- _Activity_:
Provide the count of lines below where "scale" occurs, with no other output.

--- Entries shown ---

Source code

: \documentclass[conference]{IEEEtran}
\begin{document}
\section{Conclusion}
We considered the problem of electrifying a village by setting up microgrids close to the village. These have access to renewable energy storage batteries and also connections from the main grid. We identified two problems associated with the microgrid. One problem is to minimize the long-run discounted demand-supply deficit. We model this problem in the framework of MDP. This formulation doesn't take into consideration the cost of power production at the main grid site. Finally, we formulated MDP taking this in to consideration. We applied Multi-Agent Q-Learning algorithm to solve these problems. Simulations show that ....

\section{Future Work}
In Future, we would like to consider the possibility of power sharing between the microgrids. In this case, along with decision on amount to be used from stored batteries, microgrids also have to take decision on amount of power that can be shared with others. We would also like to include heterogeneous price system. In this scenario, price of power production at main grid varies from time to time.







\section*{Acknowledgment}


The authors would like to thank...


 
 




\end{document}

---
--- Entries shown ---

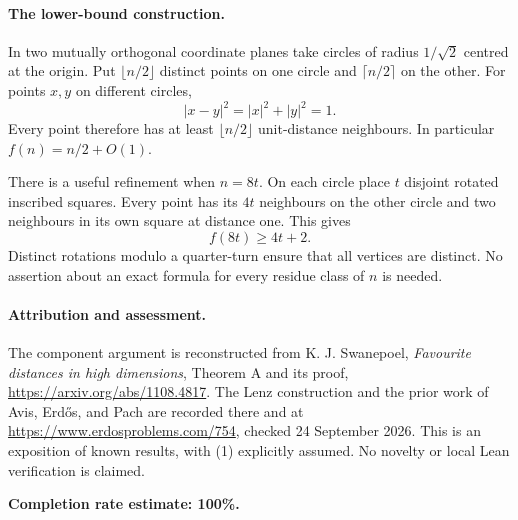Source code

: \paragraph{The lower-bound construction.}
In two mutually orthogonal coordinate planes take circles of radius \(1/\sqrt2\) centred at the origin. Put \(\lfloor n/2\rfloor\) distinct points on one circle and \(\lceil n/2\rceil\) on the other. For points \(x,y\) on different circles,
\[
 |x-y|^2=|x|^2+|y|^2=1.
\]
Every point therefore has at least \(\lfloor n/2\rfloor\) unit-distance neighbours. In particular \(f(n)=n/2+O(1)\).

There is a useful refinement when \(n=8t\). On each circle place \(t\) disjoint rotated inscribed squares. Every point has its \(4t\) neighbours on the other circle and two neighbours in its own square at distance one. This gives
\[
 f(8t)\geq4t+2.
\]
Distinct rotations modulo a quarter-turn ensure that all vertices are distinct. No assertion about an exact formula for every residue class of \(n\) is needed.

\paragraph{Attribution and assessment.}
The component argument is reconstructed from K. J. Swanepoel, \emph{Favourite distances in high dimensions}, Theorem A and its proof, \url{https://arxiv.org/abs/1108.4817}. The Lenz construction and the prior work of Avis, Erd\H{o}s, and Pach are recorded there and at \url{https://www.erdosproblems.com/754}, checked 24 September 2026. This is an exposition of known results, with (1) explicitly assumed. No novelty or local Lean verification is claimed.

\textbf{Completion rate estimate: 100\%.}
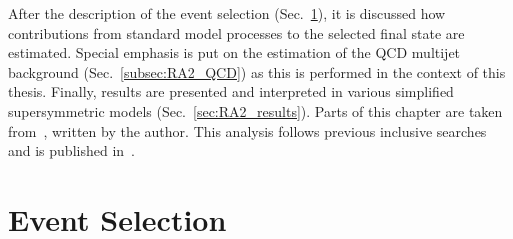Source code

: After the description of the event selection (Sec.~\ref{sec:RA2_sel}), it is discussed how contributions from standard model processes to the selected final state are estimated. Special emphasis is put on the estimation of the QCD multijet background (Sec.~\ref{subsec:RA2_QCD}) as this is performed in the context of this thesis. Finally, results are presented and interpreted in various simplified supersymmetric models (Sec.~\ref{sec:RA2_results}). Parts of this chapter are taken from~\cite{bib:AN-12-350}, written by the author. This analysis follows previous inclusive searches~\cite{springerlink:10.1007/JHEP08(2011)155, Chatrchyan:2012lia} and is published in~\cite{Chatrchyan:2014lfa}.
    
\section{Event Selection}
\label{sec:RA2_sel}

---
--- Entries shown ---

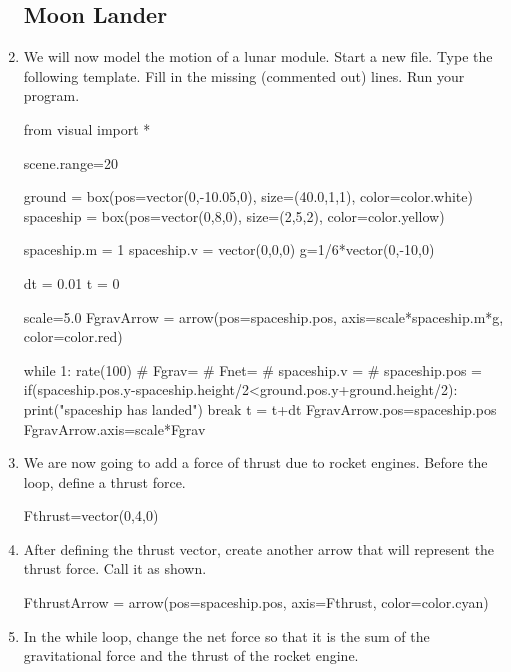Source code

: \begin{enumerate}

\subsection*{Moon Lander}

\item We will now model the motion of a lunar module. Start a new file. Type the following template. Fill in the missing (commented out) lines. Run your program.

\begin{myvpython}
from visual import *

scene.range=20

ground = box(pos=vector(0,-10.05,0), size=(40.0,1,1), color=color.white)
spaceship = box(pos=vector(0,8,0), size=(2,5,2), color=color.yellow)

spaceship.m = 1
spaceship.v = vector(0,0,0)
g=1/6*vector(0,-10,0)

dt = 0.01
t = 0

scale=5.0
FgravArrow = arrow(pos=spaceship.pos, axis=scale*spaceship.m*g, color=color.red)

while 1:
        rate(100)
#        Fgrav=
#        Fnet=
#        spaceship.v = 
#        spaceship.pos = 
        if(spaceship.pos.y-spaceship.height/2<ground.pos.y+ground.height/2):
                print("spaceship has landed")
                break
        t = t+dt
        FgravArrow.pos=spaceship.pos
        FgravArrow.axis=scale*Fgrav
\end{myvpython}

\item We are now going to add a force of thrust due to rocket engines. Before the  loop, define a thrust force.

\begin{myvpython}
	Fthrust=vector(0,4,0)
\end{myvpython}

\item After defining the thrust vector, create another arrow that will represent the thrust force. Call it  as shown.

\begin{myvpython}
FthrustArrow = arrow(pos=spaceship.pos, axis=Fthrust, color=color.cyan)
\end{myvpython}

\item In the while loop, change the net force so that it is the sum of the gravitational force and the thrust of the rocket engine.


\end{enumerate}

---

- _Final answer_:
3